• REQUIREMENT: Which lines in the records below include the word "Resources"? Report each of them in full.

Data items
++++++
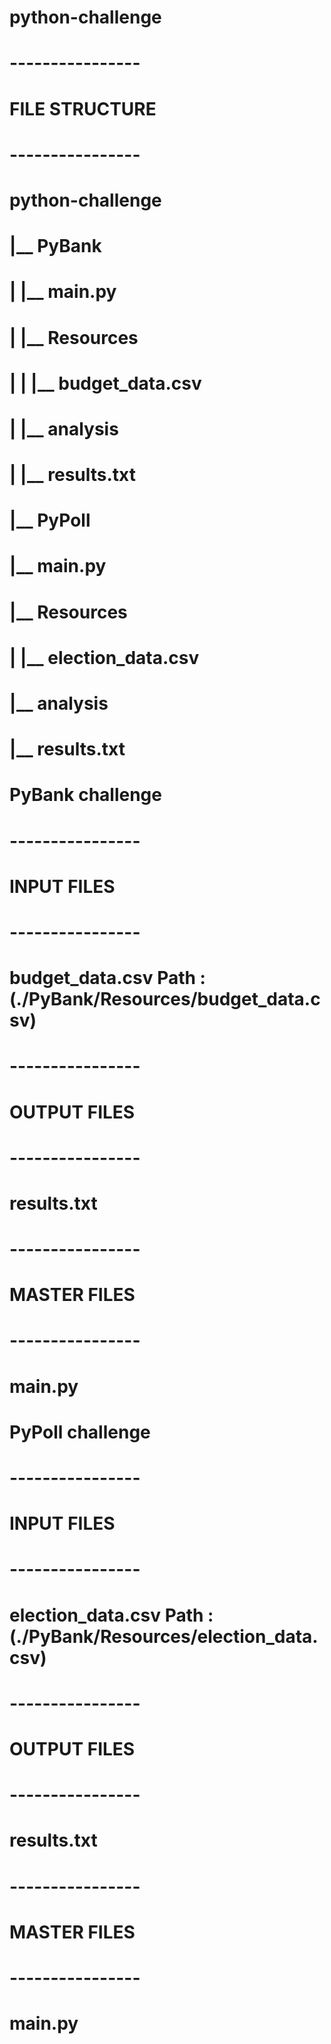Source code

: # python-challenge


# ----------------
#  FILE STRUCTURE
# ----------------

# python-challenge
# |__ PyBank
# |      |__ main.py
# |      |__ Resources
# |      |   |__ budget_data.csv
# |      |__ analysis
# |          |__ results.txt
# |__ PyPoll
#        |__ main.py
#        |__ Resources
#        |   |__ election_data.csv
#        |__ analysis
#            |__ results.txt

# ################################################################################################

# PyBank challenge

# ----------------
# INPUT FILES
# ----------------
# budget_data.csv  Path : (./PyBank/Resources/budget_data.csv)

# ----------------
# OUTPUT FILES
# ----------------
# results.txt

# ----------------
# MASTER FILES
# ----------------
# main.py

# ################################################################################################

# PyPoll challenge


# ----------------
# INPUT FILES
# ----------------
# election_data.csv Path : (./PyBank/Resources/election_data.csv)

# ----------------
# OUTPUT FILES
# ----------------
# results.txt

# ----------------
# MASTER FILES
# ----------------
# main.py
++++++
• EXERCISE ANSWER:
# |      |__ Resources
#        |__ Resources
# budget_data.csv  Path : (./PyBank/Resources/budget_data.csv)
# election_data.csv Path : (./PyBank/Resources/election_data.csv)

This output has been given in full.